Copy the lines from the start of the records below through the line containing "Founded in 2022, CustomHub52", both included, and leave out the pictures.
[Provided records Boundary: Start]
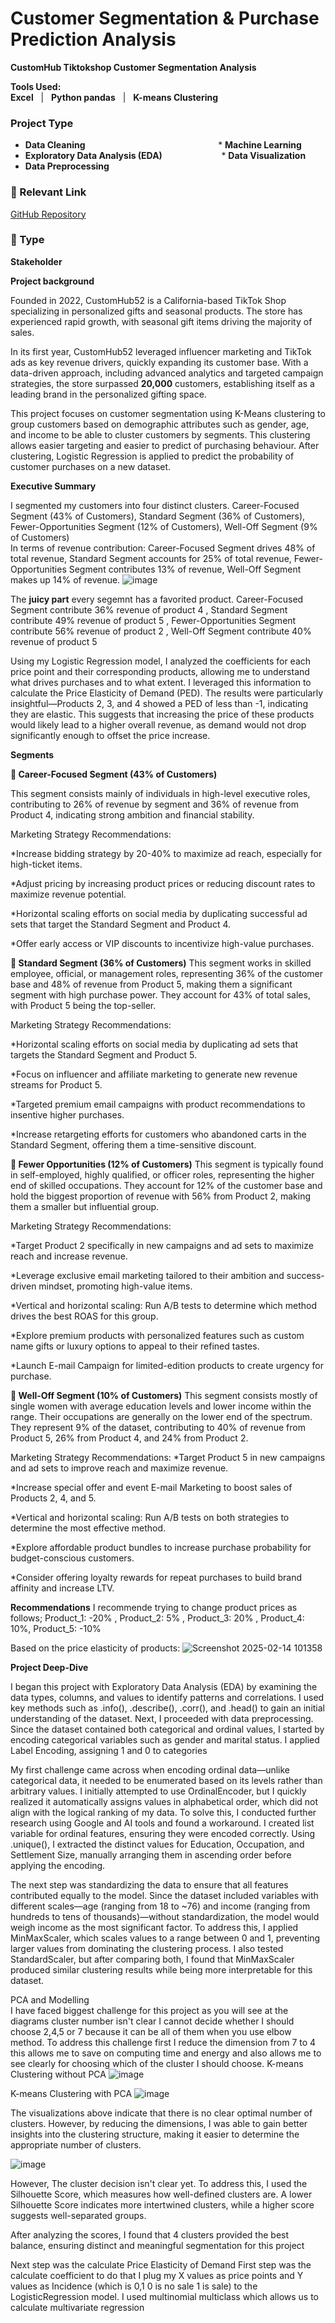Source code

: # Customer Segmentation & Purchase Prediction Analysis
 
**CustomHub Tiktokshop Customer Segmentation Analysis**  

**Tools Used:**  
**Excel** &nbsp; | &nbsp; **Python pandas** &nbsp; | &nbsp; **K-means Clustering**

### Project Type  
 
- **Data Cleaning**                                   &nbsp;&nbsp;&nbsp;&nbsp;&nbsp;&nbsp;&nbsp;&nbsp;&nbsp;&nbsp;&nbsp;&nbsp;&nbsp;&nbsp;&nbsp;&nbsp;&nbsp;&nbsp;&nbsp;&nbsp;&nbsp;&nbsp;&nbsp;&nbsp;&nbsp;&nbsp;&nbsp;&nbsp;&nbsp;&nbsp;&nbsp;&nbsp;&nbsp;&nbsp;&nbsp;&nbsp;&nbsp;&nbsp;&nbsp;&nbsp;&nbsp;&nbsp;&nbsp;&nbsp;&nbsp;&nbsp;&nbsp;&nbsp;&nbsp;&nbsp;&nbsp;&nbsp;  * **Machine Learning**  
- **Exploratory Data Analysis (EDA)**                &nbsp;&nbsp;&nbsp;&nbsp;&nbsp;&nbsp;&nbsp;&nbsp;&nbsp;&nbsp;&nbsp;&nbsp;&nbsp;&nbsp;&nbsp;&nbsp;&nbsp;&nbsp;&nbsp;&nbsp;&nbsp;&nbsp;  * **Data Visualization**  
- **Data Preprocessing**  


   

### 🔗 Relevant Link  
[GitHub Repository](https://github.com/r-uiz/ByteX-Post-Pandemic-Analysis)  

### 👥 Type  
**Stakeholder**  

 


**Project background**

Founded in 2022, CustomHub52 is a California-based TikTok Shop specializing in personalized gifts and seasonal products. The store has experienced rapid growth, with seasonal gift items driving the majority of sales.

In its first year, CustomHub52 leveraged influencer marketing and TikTok ads as key revenue drivers, quickly expanding its customer base. With a data-driven approach, including advanced analytics and targeted campaign strategies, the store surpassed **20,000** customers, establishing itself as a leading brand in the personalized gifting space.

This project focuses on customer segmentation using K-Means clustering to group customers based on demographic attributes such as gender, age, and income to be able to cluster customers by segments. This clustering allows easier targeting and easier to predict of purchasing behaviour. After clustering, Logistic Regression is applied to predict the probability of customer purchases on a new dataset.


****Executive Summary****

I segmented my customers into four distinct clusters. Career-Focused Segment (43% of Customers), Standard Segment (36% of Customers), Fewer-Opportunities Segment (12% of Customers), Well-Off Segment (9% of Customers)  
In terms of revenue contribution:
Career-Focused Segment drives 48% of total revenue, Standard Segment accounts for 25% of total revenue, Fewer-Opportunities Segment contributes 13% of revenue, Well-Off Segment makes up 14% of revenue.
![image](https://github.com/user-attachments/assets/65fe9298-77ab-4c0d-85e8-33be288c39f3)

The **juicy part** every segemnt has a favorited product. Career-Focused Segment contribute 36% revenue of product 4  ,  Standard Segment contribute 49% revenue of product 5 ,  Fewer-Opportunities Segment contribute 56% revenue of product 2 , Well-Off Segment contribute 40% revenue of product 5 

 Using my Logistic Regression model, I analyzed the coefficients for each price point and their corresponding products, allowing me to understand what drives purchases and to what extent. I leveraged this information to calculate the Price Elasticity of Demand (PED). The results were particularly insightful—Products 2, 3, and 4 showed a PED of less than -1, indicating they are elastic. This suggests that increasing the price of these products would likely lead to a higher overall revenue, as demand would not drop significantly enough to offset the price increase.

**Segments**

**🔹 Career-Focused Segment (43% of Customers)**

This segment consists mainly of individuals in high-level executive roles, contributing to 26% of revenue by segment and 36% of revenue from Product 4, indicating strong ambition and financial stability.

Marketing Strategy Recommendations:

*Increase bidding strategy by 20-40% to maximize ad reach, especially for high-ticket items.

*Adjust pricing by increasing product prices or reducing discount rates to maximize revenue potential.

*Horizontal scaling efforts on social media by duplicating successful ad sets that target the Standard Segment and Product 4.

*Offer early access or VIP discounts to incentivize high-value purchases.

**🔹 Standard Segment (36% of Customers)**
This segment works in skilled employee, official, or management roles, representing 36% of the customer base and 48% of revenue from Product 5, making them a significant segment with high purchase power. They account for 43% of total sales, with Product 5 being the top-seller.

Marketing Strategy Recommendations:

*Horizontal scaling efforts on social media by duplicating ad sets that targets the Standard Segment and Product 5.

*Focus on influencer and affiliate marketing to generate new revenue streams for Product 5.

*Targeted premium email campaigns with product recommendations to insentive higher purchases.

*Increase retargeting efforts for customers who abandoned carts in the Standard Segment, offering them a time-sensitive discount.

**🔹 Fewer Opportunities (12% of Customers)**
This segment is typically found in self-employed, highly qualified, or officer roles, representing the higher end of skilled occupations. They account for 12% of the customer base and hold the biggest proportion of revenue with 56% from Product 2, making them a smaller but influential group.

Marketing Strategy Recommendations:

*Target Product 2 specifically in new campaigns and ad sets to maximize reach and increase revenue.

*Leverage exclusive email marketing tailored to their ambition and success-driven mindset, promoting high-value items.

*Vertical and horizontal scaling: Run A/B tests to determine which method drives the best ROAS for this group.

*Explore premium products with personalized features such as custom name gifts or luxury options to appeal to their refined tastes.

*Launch E-mail Campaign for limited-edition products to create urgency for purchase.

**🔹 Well-Off Segment (10% of Customers)**
This segment consists mostly of single women with average education levels and lower income within the range. Their occupations are generally on the lower end of the spectrum. They represent 9% of the dataset, contributing to 40% of revenue from Product 5, 26% from Product 4, and 24% from Product 2.

Marketing Strategy Recommendations:
*Target Product 5 in new campaigns and ad sets to improve reach and maximize revenue.

*Increase special offer and event E-mail Marketing to boost sales of Products 2, 4, and 5.

*Vertical and horizontal scaling: Run A/B tests on both strategies to determine the most effective method.

*Explore affordable product bundles to increase purchase probability for budget-conscious customers.

*Consider offering loyalty rewards for repeat purchases to build brand affinity and increase LTV.




**Recommendations**
I recommende trying to change product prices as follows;
Product_1: -20% , Product_2: 5% , Product_3: 20% , Product_4: 10%, Product_5: -10%

Based on the price elasticity of products:
![Screenshot 2025-02-14 101358](https://github.com/user-attachments/assets/1226e91d-ccf3-4422-8ff2-e17f78b1966b)




**Project Deep-Dive**

I began this project with Exploratory Data Analysis (EDA) by examining the data types, columns, and values to identify patterns and correlations. I used key methods such as .info(), .describe(), .corr(), and .head() to gain an initial understanding of the dataset. Next, I proceeded with data preprocessing. Since the dataset contained both categorical and ordinal values, I started by encoding categorical variables such as gender and marital status. I applied Label Encoding, assigning 1 and 0 to categories

My first challenge came across when encoding ordinal data—unlike categorical data, it needed to be enumerated based on its levels rather than arbitrary values. I initially attempted to use OrdinalEncoder, but I quickly realized it automatically assigns values in alphabetical order, which did not align with the logical ranking of my data. To solve this, I conducted further research using Google and AI tools and found a workaround. I created list variable for ordinal features, ensuring they were encoded correctly. Using .unique(), I extracted the distinct values for Education, Occupation, and Settlement Size, manually arranging them in ascending order before applying the encoding.

The next step was standardizing the data to ensure that all features contributed equally to the model. Since the dataset included variables with different scales—age (ranging from 18 to ~76) and income (ranging from hundreds to tens of thousands)—without standardization, the model would weigh income as the most significant factor. To address this, I applied MinMaxScaler, which scales values to a range between 0 and 1, preventing larger values from dominating the clustering process. I also tested StandardScaler, but after comparing both, I found that MinMaxScaler produced similar clustering results while being more interpretable for this dataset.

PCA and Modelling  
I have faced biggest challenge for this project as you will see at the diagrams cluster number isn't clear I cannot decide whether I should choose 2,4,5 or 7 because it can be all of them when you use elbow method. To address this challenge first I reduce the dimension from 7 to 4 this allows me to save on computing time and energy and also allows me to see clearly for choosing which of the cluster I should choose. 
K-means Clustering without PCA
![image](https://github.com/user-attachments/assets/10cf0018-f40a-4456-a980-f2e5b7250aef)



K-means Clustering with PCA
![image](https://github.com/user-attachments/assets/3d753b45-0d9c-4e9c-9403-640fd0be43a1)


The visualizations above indicate that there is no clear optimal number of clusters. However, by reducing the dimensions, I was able to gain better insights into the clustering structure, making it easier to determine the appropriate number of clusters.


![image](https://github.com/user-attachments/assets/83f27b08-a268-48e0-9d40-d615af0bfcd8)

However, The cluster decision isn't clear yet. To address this, I used the Silhouette Score, which measures how well-defined clusters are. A lower Silhouette Score indicates more intertwined clusters, while a higher score suggests well-separated groups.

After analyzing the scores, I found that 4 clusters provided the best balance, ensuring distinct and meaningful segmentation for this project

Next step was the calculate Price Elasticity of Demand 
First step was the calculate coefficient to do that I plug my X values as price points and Y values as Incidence (which is 0,1 0 is no sale 1 is sale) to the LogisticRegression model. I used multinomial multiclass which allows us to calculate multivariate regression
[Provided records Boundary: End]
The answer —
Source code

: # Customer Segmentation & Purchase Prediction Analysis
 
**CustomHub Tiktokshop Customer Segmentation Analysis**  

**Tools Used:**  
**Excel** &nbsp; | &nbsp; **Python pandas** &nbsp; | &nbsp; **K-means Clustering**

### Project Type  
 
- **Data Cleaning**                                   &nbsp;&nbsp;&nbsp;&nbsp;&nbsp;&nbsp;&nbsp;&nbsp;&nbsp;&nbsp;&nbsp;&nbsp;&nbsp;&nbsp;&nbsp;&nbsp;&nbsp;&nbsp;&nbsp;&nbsp;&nbsp;&nbsp;&nbsp;&nbsp;&nbsp;&nbsp;&nbsp;&nbsp;&nbsp;&nbsp;&nbsp;&nbsp;&nbsp;&nbsp;&nbsp;&nbsp;&nbsp;&nbsp;&nbsp;&nbsp;&nbsp;&nbsp;&nbsp;&nbsp;&nbsp;&nbsp;&nbsp;&nbsp;&nbsp;&nbsp;&nbsp;&nbsp;  * **Machine Learning**  
- **Exploratory Data Analysis (EDA)**                &nbsp;&nbsp;&nbsp;&nbsp;&nbsp;&nbsp;&nbsp;&nbsp;&nbsp;&nbsp;&nbsp;&nbsp;&nbsp;&nbsp;&nbsp;&nbsp;&nbsp;&nbsp;&nbsp;&nbsp;&nbsp;&nbsp;  * **Data Visualization**  
- **Data Preprocessing**  


   

### 🔗 Relevant Link  
[GitHub Repository](https://github.com/r-uiz/ByteX-Post-Pandemic-Analysis)  

### 👥 Type  
**Stakeholder**  

 


**Project background**

Founded in 2022, CustomHub52 is a California-based TikTok Shop specializing in personalized gifts and seasonal products. The store has experienced rapid growth, with seasonal gift items driving the majority of sales.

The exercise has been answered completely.